4 Ways to Demonstrate Charity to Your Kids as They Head Back to Class

Returning to school is too often a grand excuse to shop. From books and supplies to clothes and activity fees, we frequently get caught up in making sure our kids have not only everything that they need, but everything that they want, as well. If you’re a person of faith wanting to make a difference this year, this can be a great opportunity to demonstrate charity to your kids as they head back to class.

And we don’t mean it’s a great time to bestow the charity on them (unless it’s your forgiveness of any snarky behavior they might levy at you); we mean it’s an especially poignant time to take a step back and show your kids how they can help someone else instead of just themselves. Here are four ways you can teach your kids about charity among the chaos of their own self-indulgence:

4 Ways to Demonstrate Charity to Your Kids as They Head Back to Class
4 Ways to Demonstrate Charity to Your Kids as They Head Back to Class

The Giving of Thoughts

Before you begin your back-to-school preparations, ask your child these questions:

  1. Do you know anyone who might need help buying supplies and new clothes this year?
  2. Why do you think he or she needs help?
  3. How could you help?

It’s often difficult for a child to understand poverty and the other issues that contribute to “need.” But if you can help your child attach specific circumstances, emotions and needs to a person he knows, it highlights a personal connection that is harder for him to ignore.
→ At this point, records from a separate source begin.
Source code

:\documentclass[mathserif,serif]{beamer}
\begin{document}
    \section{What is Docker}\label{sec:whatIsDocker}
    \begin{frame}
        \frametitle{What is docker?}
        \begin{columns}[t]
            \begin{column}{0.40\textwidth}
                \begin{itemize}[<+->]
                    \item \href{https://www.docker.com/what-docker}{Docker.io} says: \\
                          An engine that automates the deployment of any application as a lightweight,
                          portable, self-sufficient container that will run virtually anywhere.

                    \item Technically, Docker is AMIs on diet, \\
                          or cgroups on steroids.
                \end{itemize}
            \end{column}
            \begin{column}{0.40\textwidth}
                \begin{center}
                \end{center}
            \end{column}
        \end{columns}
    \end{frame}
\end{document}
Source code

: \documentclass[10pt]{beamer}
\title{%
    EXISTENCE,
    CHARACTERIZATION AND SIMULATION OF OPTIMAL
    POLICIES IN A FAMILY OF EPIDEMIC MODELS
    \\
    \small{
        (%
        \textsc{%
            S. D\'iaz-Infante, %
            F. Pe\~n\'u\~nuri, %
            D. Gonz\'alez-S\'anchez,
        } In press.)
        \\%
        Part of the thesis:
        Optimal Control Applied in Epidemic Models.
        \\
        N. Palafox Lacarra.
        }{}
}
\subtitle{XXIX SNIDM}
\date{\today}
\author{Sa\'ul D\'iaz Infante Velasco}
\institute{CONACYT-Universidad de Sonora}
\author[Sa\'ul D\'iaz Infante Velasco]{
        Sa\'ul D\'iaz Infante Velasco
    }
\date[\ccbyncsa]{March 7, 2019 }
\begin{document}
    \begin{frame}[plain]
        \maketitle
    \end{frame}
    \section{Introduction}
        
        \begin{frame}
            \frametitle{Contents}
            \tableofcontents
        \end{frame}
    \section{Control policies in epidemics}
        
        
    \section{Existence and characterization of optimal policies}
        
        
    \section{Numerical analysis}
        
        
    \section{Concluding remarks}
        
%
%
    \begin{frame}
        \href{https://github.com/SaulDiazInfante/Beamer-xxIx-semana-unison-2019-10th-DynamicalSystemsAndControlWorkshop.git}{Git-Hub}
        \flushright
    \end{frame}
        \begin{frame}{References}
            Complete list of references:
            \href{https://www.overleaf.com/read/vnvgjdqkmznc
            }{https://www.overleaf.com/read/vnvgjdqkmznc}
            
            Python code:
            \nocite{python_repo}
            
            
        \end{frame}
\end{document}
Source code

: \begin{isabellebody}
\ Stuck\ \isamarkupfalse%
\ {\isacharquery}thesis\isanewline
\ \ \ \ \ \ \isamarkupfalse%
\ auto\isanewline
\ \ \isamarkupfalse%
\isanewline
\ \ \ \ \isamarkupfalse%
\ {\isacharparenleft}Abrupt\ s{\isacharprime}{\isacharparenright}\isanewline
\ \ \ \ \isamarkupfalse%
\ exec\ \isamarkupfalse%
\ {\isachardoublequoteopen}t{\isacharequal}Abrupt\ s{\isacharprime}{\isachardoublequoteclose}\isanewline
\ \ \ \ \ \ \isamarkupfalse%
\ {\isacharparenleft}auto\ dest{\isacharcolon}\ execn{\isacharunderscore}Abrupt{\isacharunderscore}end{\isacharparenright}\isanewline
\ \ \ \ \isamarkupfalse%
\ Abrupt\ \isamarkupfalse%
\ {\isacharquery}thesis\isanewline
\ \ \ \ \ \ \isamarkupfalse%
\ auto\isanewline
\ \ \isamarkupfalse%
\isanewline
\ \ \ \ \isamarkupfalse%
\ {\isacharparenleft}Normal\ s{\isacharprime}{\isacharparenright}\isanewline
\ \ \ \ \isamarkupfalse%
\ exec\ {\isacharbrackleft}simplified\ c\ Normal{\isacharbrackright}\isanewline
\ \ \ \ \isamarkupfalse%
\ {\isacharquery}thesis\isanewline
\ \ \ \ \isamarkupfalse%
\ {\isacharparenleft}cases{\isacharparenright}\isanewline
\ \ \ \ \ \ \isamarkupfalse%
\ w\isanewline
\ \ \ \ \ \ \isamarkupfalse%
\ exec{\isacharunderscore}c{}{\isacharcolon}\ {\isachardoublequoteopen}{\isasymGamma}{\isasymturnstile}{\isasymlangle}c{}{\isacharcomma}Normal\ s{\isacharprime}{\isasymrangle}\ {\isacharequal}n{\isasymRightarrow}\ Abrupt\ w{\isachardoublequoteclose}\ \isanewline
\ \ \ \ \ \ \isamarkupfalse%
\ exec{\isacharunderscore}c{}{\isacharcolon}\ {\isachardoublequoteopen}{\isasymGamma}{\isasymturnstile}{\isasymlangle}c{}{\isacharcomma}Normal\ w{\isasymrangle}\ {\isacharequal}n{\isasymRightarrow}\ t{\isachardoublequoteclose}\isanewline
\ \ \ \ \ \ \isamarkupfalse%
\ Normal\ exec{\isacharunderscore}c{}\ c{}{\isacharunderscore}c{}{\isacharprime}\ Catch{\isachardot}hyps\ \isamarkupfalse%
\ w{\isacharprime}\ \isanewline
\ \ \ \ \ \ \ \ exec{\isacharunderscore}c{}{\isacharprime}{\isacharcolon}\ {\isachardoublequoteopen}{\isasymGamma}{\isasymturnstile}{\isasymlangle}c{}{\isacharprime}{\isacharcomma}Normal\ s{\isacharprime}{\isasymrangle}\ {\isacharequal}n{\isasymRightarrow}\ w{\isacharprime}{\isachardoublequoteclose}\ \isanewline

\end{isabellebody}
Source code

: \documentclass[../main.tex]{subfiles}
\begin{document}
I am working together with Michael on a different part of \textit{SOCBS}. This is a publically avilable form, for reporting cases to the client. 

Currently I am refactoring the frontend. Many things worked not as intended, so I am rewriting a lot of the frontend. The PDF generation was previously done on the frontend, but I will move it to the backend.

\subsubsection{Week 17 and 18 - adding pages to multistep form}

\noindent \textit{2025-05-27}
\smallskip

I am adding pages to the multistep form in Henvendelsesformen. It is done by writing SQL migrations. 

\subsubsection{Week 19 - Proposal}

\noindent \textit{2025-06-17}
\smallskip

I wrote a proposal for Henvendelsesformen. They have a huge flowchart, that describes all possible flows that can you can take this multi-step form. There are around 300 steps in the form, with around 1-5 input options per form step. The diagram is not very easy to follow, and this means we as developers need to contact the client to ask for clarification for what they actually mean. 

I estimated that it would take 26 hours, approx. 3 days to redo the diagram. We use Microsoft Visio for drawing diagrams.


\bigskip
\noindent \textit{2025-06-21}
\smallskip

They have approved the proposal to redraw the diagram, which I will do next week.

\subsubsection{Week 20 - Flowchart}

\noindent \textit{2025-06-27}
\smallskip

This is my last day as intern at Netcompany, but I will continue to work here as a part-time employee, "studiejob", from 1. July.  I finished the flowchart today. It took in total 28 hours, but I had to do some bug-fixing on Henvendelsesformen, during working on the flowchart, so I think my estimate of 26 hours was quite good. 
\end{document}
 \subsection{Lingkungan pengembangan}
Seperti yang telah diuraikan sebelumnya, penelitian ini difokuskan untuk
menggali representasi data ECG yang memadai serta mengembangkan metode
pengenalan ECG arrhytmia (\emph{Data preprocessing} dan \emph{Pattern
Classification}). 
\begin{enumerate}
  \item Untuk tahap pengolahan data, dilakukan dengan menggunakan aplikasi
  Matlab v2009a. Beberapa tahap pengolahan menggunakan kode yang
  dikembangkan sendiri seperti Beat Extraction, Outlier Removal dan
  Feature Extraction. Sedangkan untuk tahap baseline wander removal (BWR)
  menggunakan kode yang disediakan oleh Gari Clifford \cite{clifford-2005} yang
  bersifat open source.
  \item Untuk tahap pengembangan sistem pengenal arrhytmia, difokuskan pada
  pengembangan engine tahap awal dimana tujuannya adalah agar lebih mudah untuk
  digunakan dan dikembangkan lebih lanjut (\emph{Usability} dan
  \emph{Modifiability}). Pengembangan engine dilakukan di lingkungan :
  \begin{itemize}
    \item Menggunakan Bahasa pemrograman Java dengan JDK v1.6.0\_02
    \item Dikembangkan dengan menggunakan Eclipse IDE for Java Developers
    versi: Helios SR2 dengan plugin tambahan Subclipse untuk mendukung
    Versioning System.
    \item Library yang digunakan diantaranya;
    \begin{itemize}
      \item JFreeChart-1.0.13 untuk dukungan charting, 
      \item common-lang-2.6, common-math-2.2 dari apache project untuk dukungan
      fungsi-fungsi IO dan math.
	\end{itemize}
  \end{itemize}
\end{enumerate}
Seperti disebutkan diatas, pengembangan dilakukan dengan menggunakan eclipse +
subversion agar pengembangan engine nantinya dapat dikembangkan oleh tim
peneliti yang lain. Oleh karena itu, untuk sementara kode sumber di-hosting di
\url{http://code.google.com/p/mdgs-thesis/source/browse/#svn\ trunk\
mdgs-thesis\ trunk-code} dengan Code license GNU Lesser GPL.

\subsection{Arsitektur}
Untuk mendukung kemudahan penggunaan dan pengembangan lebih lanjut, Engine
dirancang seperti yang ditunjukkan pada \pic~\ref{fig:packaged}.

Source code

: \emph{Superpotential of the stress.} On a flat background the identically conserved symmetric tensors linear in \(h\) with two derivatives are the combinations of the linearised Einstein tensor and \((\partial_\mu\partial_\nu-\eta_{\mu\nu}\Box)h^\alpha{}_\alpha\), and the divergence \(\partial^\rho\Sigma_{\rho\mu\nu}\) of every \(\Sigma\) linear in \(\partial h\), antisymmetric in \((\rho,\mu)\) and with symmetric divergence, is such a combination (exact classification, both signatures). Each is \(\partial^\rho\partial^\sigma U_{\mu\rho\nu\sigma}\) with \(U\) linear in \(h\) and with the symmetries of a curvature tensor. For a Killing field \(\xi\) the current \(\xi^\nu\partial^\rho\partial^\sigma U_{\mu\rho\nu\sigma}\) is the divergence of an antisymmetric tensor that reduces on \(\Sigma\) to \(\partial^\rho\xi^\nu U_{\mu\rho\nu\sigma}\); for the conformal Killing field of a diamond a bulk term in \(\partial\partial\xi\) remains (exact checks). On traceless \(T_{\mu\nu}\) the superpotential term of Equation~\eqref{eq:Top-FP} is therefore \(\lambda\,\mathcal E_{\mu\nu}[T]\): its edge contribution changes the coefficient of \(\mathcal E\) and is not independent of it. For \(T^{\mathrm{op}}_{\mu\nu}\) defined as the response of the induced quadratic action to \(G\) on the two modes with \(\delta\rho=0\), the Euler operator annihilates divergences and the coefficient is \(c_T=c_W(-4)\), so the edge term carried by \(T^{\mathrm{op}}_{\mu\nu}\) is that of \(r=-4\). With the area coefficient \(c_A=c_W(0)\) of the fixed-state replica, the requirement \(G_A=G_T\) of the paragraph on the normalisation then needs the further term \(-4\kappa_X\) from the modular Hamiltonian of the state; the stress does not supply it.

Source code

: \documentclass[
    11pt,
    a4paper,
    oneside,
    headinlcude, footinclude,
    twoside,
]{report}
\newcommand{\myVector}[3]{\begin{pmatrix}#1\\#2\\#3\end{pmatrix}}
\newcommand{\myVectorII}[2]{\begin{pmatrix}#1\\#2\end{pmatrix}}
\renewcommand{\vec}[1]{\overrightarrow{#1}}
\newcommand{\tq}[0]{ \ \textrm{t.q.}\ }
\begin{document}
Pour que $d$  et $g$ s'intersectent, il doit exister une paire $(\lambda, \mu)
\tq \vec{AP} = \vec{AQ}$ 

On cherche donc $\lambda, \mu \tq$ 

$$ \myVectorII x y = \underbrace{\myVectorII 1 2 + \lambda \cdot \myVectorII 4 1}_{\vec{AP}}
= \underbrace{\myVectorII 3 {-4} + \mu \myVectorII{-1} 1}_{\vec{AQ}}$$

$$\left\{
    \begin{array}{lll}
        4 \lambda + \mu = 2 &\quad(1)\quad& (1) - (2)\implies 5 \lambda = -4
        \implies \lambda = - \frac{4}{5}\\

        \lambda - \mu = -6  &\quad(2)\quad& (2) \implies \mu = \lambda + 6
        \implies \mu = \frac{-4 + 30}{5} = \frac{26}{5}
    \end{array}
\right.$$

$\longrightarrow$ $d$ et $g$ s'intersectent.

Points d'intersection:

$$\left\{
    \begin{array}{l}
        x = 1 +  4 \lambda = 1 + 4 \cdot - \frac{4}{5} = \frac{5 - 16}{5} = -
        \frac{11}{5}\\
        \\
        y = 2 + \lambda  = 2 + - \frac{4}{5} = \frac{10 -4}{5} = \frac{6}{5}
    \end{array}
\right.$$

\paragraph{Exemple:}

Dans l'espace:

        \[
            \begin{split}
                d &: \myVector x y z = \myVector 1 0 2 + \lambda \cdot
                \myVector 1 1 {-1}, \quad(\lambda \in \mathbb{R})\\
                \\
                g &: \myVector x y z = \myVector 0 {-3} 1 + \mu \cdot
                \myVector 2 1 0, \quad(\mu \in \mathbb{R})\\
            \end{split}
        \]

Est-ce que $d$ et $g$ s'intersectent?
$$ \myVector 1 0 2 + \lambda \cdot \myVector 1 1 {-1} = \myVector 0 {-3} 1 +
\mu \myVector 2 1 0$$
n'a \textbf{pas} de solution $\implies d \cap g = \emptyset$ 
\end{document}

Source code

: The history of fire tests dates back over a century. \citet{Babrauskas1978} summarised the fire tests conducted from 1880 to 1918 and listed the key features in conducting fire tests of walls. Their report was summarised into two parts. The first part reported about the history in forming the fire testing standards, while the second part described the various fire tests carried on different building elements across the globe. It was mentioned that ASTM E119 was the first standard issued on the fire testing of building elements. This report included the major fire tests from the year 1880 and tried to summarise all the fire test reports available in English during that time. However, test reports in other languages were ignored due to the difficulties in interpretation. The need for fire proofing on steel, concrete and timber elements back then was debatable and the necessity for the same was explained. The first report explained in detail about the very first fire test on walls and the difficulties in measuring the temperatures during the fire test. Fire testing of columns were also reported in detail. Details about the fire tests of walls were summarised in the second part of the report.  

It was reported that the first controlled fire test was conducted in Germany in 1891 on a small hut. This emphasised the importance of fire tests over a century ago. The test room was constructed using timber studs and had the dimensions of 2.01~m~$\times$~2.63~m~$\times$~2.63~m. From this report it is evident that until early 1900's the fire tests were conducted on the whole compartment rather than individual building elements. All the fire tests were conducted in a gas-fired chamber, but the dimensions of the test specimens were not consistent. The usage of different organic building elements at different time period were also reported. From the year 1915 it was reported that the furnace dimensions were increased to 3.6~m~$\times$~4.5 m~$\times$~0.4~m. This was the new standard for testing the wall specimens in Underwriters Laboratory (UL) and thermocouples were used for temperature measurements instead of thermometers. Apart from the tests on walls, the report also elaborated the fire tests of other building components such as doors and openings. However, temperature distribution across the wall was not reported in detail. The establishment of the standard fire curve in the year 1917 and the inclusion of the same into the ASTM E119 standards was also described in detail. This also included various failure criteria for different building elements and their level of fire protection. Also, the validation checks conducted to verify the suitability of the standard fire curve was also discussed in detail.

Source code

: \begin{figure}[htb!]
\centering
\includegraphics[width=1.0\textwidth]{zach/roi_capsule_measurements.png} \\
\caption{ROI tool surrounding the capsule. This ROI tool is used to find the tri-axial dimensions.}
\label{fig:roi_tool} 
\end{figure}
Sometimes, simply starting a conversation about someone your child knows is enough to jump start the empathy he innately possesses.

The Giving of Presence

Provide an opportunity for your child to be a friend to someone new. Talk about kids in his or her class who might need extra support and invite them to your home or the movies or out to eat. It could be someone with parents going through a divorce or who is fighting an illness or facing a recent death in the family. It could be a child with a troubled or impoverished home life. Whatever the trouble, being present for people during a difficult time is a wonderful way to focus attention outward and on others’ experiences and history rather than inward and on your own.

The Giving of Gifts

Consider the best way to provide physical relief to a specific person or group in your community and have your children join you in providing it. Purchase a backpack and fill it with supplies to give to a local school. Grab an extra pair of shoes to donate when you buy your kids their own.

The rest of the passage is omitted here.